The entries below are to be reproduced in full, exactly as written.

Collected data
◆ ◆ ◆ ◆ ◆

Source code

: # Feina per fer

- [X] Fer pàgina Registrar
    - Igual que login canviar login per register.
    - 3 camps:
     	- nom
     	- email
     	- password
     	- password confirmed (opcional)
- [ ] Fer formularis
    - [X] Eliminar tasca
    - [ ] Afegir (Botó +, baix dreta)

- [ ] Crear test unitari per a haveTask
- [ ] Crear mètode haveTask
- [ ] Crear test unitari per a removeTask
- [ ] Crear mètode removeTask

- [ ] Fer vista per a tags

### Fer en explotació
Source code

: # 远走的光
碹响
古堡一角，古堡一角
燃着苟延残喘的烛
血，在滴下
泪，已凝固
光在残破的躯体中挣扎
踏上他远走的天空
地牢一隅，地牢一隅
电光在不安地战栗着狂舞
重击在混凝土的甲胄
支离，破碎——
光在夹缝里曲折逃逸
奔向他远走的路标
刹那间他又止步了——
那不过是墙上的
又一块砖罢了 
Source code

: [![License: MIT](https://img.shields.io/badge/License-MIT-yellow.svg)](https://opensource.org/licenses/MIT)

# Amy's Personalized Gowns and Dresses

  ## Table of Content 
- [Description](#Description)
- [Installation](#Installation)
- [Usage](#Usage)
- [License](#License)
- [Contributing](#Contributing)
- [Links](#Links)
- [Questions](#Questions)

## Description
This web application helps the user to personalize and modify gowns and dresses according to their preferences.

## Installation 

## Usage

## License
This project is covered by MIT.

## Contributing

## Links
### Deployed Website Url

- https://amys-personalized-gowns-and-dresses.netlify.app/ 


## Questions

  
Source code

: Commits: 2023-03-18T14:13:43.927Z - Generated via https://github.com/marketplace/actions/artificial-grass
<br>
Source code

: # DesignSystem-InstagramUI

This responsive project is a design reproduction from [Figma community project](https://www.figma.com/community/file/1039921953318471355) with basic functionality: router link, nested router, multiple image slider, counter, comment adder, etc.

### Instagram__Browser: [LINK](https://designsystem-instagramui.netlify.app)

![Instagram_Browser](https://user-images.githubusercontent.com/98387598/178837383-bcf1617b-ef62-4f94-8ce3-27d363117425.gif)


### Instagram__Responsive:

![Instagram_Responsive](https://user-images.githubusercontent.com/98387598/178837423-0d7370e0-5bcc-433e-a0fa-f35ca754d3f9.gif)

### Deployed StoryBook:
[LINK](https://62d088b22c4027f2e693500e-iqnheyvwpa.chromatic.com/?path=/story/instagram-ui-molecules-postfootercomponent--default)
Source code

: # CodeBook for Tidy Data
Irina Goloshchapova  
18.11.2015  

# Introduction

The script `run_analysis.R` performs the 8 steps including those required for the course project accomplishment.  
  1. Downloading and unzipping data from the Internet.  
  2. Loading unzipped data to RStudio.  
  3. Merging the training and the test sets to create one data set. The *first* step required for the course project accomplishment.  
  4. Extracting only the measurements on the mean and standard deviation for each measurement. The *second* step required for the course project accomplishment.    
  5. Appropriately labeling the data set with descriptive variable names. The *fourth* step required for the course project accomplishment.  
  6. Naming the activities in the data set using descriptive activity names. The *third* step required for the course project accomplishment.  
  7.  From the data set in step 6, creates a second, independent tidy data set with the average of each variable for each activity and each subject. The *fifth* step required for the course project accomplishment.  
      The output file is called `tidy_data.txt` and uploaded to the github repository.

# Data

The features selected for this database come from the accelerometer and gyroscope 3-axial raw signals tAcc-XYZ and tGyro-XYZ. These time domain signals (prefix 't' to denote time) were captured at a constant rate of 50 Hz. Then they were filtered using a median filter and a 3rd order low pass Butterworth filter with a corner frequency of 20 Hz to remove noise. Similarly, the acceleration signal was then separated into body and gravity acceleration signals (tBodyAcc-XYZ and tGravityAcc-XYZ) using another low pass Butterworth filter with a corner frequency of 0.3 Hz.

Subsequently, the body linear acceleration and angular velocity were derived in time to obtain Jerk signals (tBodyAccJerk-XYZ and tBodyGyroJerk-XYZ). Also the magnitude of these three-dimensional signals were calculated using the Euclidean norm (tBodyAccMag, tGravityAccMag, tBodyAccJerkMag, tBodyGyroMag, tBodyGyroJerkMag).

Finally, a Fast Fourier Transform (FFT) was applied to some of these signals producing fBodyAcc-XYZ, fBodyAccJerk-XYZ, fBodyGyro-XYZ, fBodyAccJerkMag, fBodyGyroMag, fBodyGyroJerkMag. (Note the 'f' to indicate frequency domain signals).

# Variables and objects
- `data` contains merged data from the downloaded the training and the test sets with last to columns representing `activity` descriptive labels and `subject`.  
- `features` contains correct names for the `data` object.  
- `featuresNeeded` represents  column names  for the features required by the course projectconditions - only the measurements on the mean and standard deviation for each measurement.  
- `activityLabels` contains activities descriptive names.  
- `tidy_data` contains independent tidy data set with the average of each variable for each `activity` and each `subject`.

◆ ◆ ◆ ◆ ◆

Reply to the task:
Source code

: # Feina per fer

- [X] Fer pàgina Registrar
    - Igual que login canviar login per register.
    - 3 camps:
     	- nom
     	- email
     	- password
     	- password confirmed (opcional)
- [ ] Fer formularis
    - [X] Eliminar tasca
    - [ ] Afegir (Botó +, baix dreta)

- [ ] Crear test unitari per a haveTask
- [ ] Crear mètode haveTask
- [ ] Crear test unitari per a removeTask
- [ ] Crear mètode removeTask

- [ ] Fer vista per a tags

### Fer en explotació
Source code

: # 远走的光
碹响
古堡一角，古堡一角
燃着苟延残喘的烛
血，在滴下
泪，已凝固
光在残破的躯体中挣扎
踏上他远走的天空
地牢一隅，地牢一隅
电光在不安地战栗着狂舞
重击在混凝土的甲胄
支离，破碎——
光在夹缝里曲折逃逸
奔向他远走的路标
刹那间他又止步了——
那不过是墙上的
又一块砖罢了 
Source code

: [![License: MIT](https://img.shields.io/badge/License-MIT-yellow.svg)](https://opensource.org/licenses/MIT)

# Amy's Personalized Gowns and Dresses

  ## Table of Content 
- [Description](#Description)
- [Installation](#Installation)
- [Usage](#Usage)
- [License](#License)
- [Contributing](#Contributing)
- [Links](#Links)
- [Questions](#Questions)

## Description
This web application helps the user to personalize and modify gowns and dresses according to their preferences.

## Installation 

## Usage

## License
This project is covered by MIT.

## Contributing

## Links
### Deployed Website Url

- https://amys-personalized-gowns-and-dresses.netlify.app/ 


## Questions

  
Source code

: Commits: 2023-03-18T14:13:43.927Z - Generated via https://github.com/marketplace/actions/artificial-grass
<br>
Source code

: # DesignSystem-InstagramUI

This responsive project is a design reproduction from [Figma community project](https://www.figma.com/community/file/1039921953318471355) with basic functionality: router link, nested router, multiple image slider, counter, comment adder, etc.

### Instagram__Browser: [LINK](https://designsystem-instagramui.netlify.app)

![Instagram_Browser](https://user-images.githubusercontent.com/98387598/178837383-bcf1617b-ef62-4f94-8ce3-27d363117425.gif)


### Instagram__Responsive:

![Instagram_Responsive](https://user-images.githubusercontent.com/98387598/178837423-0d7370e0-5bcc-433e-a0fa-f35ca754d3f9.gif)

### Deployed StoryBook:
[LINK](https://62d088b22c4027f2e693500e-iqnheyvwpa.chromatic.com/?path=/story/instagram-ui-molecules-postfootercomponent--default)
Source code

: # CodeBook for Tidy Data
Irina Goloshchapova  
18.11.2015  

# Introduction

The script `run_analysis.R` performs the 8 steps including those required for the course project accomplishment.  
  1. Downloading and unzipping data from the Internet.  
  2. Loading unzipped data to RStudio.  
  3. Merging the training and the test sets to create one data set. The *first* step required for the course project accomplishment.  
  4. Extracting only the measurements on the mean and standard deviation for each measurement. The *second* step required for the course project accomplishment.    
  5. Appropriately labeling the data set with descriptive variable names. The *fourth* step required for the course project accomplishment.  
  6. Naming the activities in the data set using descriptive activity names. The *third* step required for the course project accomplishment.  
  7.  From the data set in step 6, creates a second, independent tidy data set with the average of each variable for each activity and each subject. The *fifth* step required for the course project accomplishment.  
      The output file is called `tidy_data.txt` and uploaded to the github repository.

# Data

The features selected for this database come from the accelerometer and gyroscope 3-axial raw signals tAcc-XYZ and tGyro-XYZ. These time domain signals (prefix 't' to denote time) were captured at a constant rate of 50 Hz. Then they were filtered using a median filter and a 3rd order low pass Butterworth filter with a corner frequency of 20 Hz to remove noise. Similarly, the acceleration signal was then separated into body and gravity acceleration signals (tBodyAcc-XYZ and tGravityAcc-XYZ) using another low pass Butterworth filter with a corner frequency of 0.3 Hz.

Subsequently, the body linear acceleration and angular velocity were derived in time to obtain Jerk signals (tBodyAccJerk-XYZ and tBodyGyroJerk-XYZ). Also the magnitude of these three-dimensional signals were calculated using the Euclidean norm (tBodyAccMag, tGravityAccMag, tBodyAccJerkMag, tBodyGyroMag, tBodyGyroJerkMag).

Finally, a Fast Fourier Transform (FFT) was applied to some of these signals producing fBodyAcc-XYZ, fBodyAccJerk-XYZ, fBodyGyro-XYZ, fBodyAccJerkMag, fBodyGyroMag, fBodyGyroJerkMag. (Note the 'f' to indicate frequency domain signals).

# Variables and objects
- `data` contains merged data from the downloaded the training and the test sets with last to columns representing `activity` descriptive labels and `subject`.  
- `features` contains correct names for the `data` object.  
- `featuresNeeded` represents  column names  for the features required by the course projectconditions - only the measurements on the mean and standard deviation for each measurement.  
- `activityLabels` contains activities descriptive names.  
- `tidy_data` contains independent tidy data set with the average of each variable for each `activity` and each `subject`.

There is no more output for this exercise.